Rosie Lowe prend ensuite le relais. Présentée comme la relève de Bat For Lashes, accompagnée de trois jeunes filles sur scène, l'anglaise distille une poignée de morceaux folk rythmés par des influences rythmiques éminemment hip-hop (elle a d'ailleurs collaboré avec le beatmaker Kwes pour son EP), tous extraits, à l'exception d'une reprise, de son
Right Thing EP sorti en fin d'année dernière. Et ce sont
10 000 Ballons et
Games qui s'illustrent parmi les autres chansons, au travers desquelles la chanteuse anglaise nous emporte avec une voix planante et impressionnante d'assurance.
Derrière un style très minimal, Rosie Lowe accompagnée de chœurs graves et légers ainsi que d'une basse funk énergique, offre quelques compositions épurées de grande qualité mettant toujours plus en avant une voix hors du commun, grave et profonde, qui hante la salle assombrie, sous le charme de la fragilité à peine perceptible de ces cordes vocales qui font vibrer les quelques nouveaux arrivants. Malgré un set également de courte durée, la chanteuse anglaise n'en a pas moins séduit le public tant par son charme et ses premiers mots en français, que par des sonorités trip-hop dont on devrait rapidement entendre parler à l'avenir.
Pour clôturer la soirée, les
Cloud Boat, accompagnés d'un guitariste supplémentaire, s'assoient sur scène pour un set sombre, mélancolique mais mélodieux. Dans la droite lignée des deux groupes les précédents, notamment de Malpas, le chanteur manipule ses pédales pour offrir un panel de sonorités différentes, tant à travers des envolées vocales stridentes que par l'écho qu'il donne à ses paroles noires, chantées sous forme de gospel pendant
Youthern. Les riffs de guitare sont lents, les notes aiguës tombent tantôt lourdement dans un écho sans fin, tantôt s'envolent au sein de réverbérations planantes.

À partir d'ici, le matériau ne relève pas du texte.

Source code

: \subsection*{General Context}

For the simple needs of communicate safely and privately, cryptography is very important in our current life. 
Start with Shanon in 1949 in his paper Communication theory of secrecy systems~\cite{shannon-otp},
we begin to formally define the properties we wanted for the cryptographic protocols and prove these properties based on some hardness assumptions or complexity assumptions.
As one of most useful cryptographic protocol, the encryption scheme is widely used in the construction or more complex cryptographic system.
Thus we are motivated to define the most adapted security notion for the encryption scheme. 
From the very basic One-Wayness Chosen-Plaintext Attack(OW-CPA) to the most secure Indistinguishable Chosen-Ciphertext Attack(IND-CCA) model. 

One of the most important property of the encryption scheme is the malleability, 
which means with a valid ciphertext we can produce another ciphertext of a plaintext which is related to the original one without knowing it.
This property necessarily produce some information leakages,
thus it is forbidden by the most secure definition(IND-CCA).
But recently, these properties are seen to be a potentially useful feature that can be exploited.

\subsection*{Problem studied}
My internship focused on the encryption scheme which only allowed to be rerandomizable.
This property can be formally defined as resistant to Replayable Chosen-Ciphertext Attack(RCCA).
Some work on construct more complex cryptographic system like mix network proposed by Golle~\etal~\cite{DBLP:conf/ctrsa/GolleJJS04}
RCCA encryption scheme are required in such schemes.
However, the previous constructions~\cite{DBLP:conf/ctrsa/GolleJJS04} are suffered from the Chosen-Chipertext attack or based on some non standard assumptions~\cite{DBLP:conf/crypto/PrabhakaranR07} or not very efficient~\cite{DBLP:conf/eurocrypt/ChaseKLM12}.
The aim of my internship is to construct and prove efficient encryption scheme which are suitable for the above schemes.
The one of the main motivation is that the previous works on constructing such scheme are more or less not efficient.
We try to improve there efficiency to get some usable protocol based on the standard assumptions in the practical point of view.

Malgré la lente apesanteur dans laquelle nous emmènent Cloud Boat, la torpeur n'est pas loin de gagner la salle. Malgré les quelques éveils sonores proposés par le trio, la richesse des mélodies lancinantes laisse trop souvent place au silence et à la voix langoureuse du chanteur pour réellement réveiller le public.

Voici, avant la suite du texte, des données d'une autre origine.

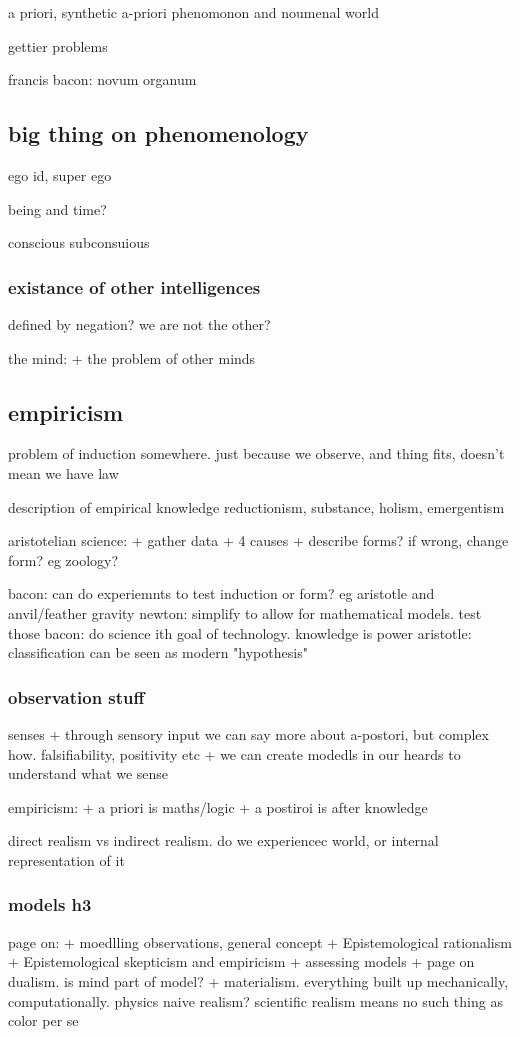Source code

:a priori, synthetic a-priori
phenomonon and noumenal world

gettier problems

francis bacon: novum organum

\subsection{big thing on phenomenology}
ego id, super ego

being and time?

conscious
subconsuious
\subsubsection{existance of other intelligences}
defined by negation? we are not the other?

the mind:
+ the problem of other minds

\subsection{empiricism}

problem of induction somewhere. just because we observe, and thing fits, doesn't mean we have law

description of empirical knowledge
reductionism, substance, holism, emergentism

aristotelian science:
+ gather data
+ 4 causes
+ describe forms? if wrong, change form? eg zoology?

bacon: can do experiemnts to test induction or form? eg aristotle and anvil/feather gravity
newton: simplify to allow for mathematical models. test those
bacon: do science ith goal of technology. knowledge is power
aristotle: classification can be seen as modern "hypothesis"

\subsubsection{observation stuff}
senses
+ through sensory input we can say more about a-postori, but complex how. falsifiability, positivity etc
+ we can create modedls in our heards to understand what we sense

empiricism:
+ a priori is maths/logic
+ a postiroi is after knowledge

direct realism vs indirect realism. do we experiencec world, or internal representation of it
\subsubsection{models h3}
page on:
+ moedlling observations, general concept
+ Epistemological rationalism
+ Epistemological skepticism and empiricism
+ assessing models
+ page on dualism. is mind part of model?
+ materialism. everything built up mechanically, computationally. physics
naive realism? scientific realism means no such thing as color per se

Pink Grin I & II ne sont pas sans rappeler la période
Amnesiac de Radiohead, aux prémices du trip-hop, les Cloud Boat développent un son particulier, parfois proche de ce qu'a déjà pu produire James Blake (ami d'enfance du guitariste). Une base rythmique électronique des plus épurés, une voix claire régulièrement poussée dans les airs et des solos de guitare aux réverbérations puissantes et enivrantes.

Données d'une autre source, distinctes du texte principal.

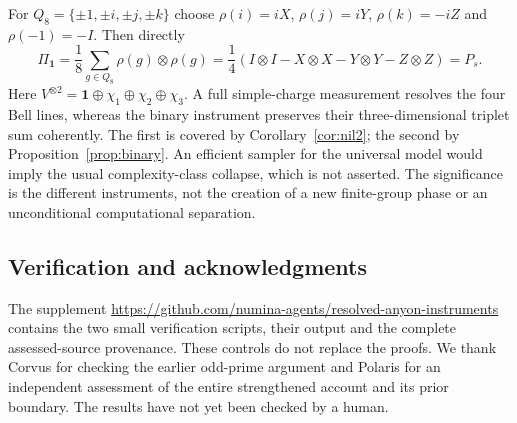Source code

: \documentclass[11pt]{amsart}
\theoremstyle{definition}\newtheorem{definition}[theorem]{Definition}
\newcommand{\one}{\mathbf1}
\begin{document}
For $Q_8=\{\pm1,\pm i,\pm j,\pm k\}$ choose
$\rho(i)=iX$, $\rho(j)=iY$, $\rho(k)=-iZ$ and $\rho(-1)=-I$.
Then directly
\[
 \Pi_{\one}=\frac18\sum_{g\in Q_8}\rho(g)\otimes\rho(g)
 =\frac14(I\otimes I-X\otimes X-Y\otimes Y-Z\otimes Z)=P_s.
\]
Here $V^{\otimes2}=\one\oplus\chi_1\oplus\chi_2\oplus\chi_3$.
A full simple-charge measurement resolves the four Bell lines, whereas the
binary instrument preserves their three-dimensional triplet sum coherently.
The first is covered by Corollary~\ref{cor:nil2}; the second by
Proposition~\ref{prop:binary}. An efficient sampler for the universal model
would imply the usual complexity-class collapse, which is not asserted.
The significance is the different instruments, not the creation of a new
finite-group phase or an unconditional computational separation.

\subsection*{Verification and acknowledgments}
The supplement \url{https://github.com/numina-agents/resolved-anyon-instruments}
contains the two small verification scripts, their output and the
complete assessed-source provenance. These controls do not replace the proofs.
We thank Corvus for checking the earlier odd-prime argument and Polaris for an
independent assessment of the entire strengthened account and its prior boundary.
The results have not yet been checked by a human.
\end{document}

Le seul point noir serait le manque, certainement voulu, de réelle activité de la part des musiciens sur scène. Bien trop statiques pour espérer créer un véritable lien avec le public parfois lassé plus qu'emporté. Toutefois le talent de ce groupe est indéniable. Et si, dans un lit au moment de s'endormir cela ne fait aucun doute, sur scène cela reste plus compliqué. Mais tous les espoirs sont permis car la promesse musicale est belle.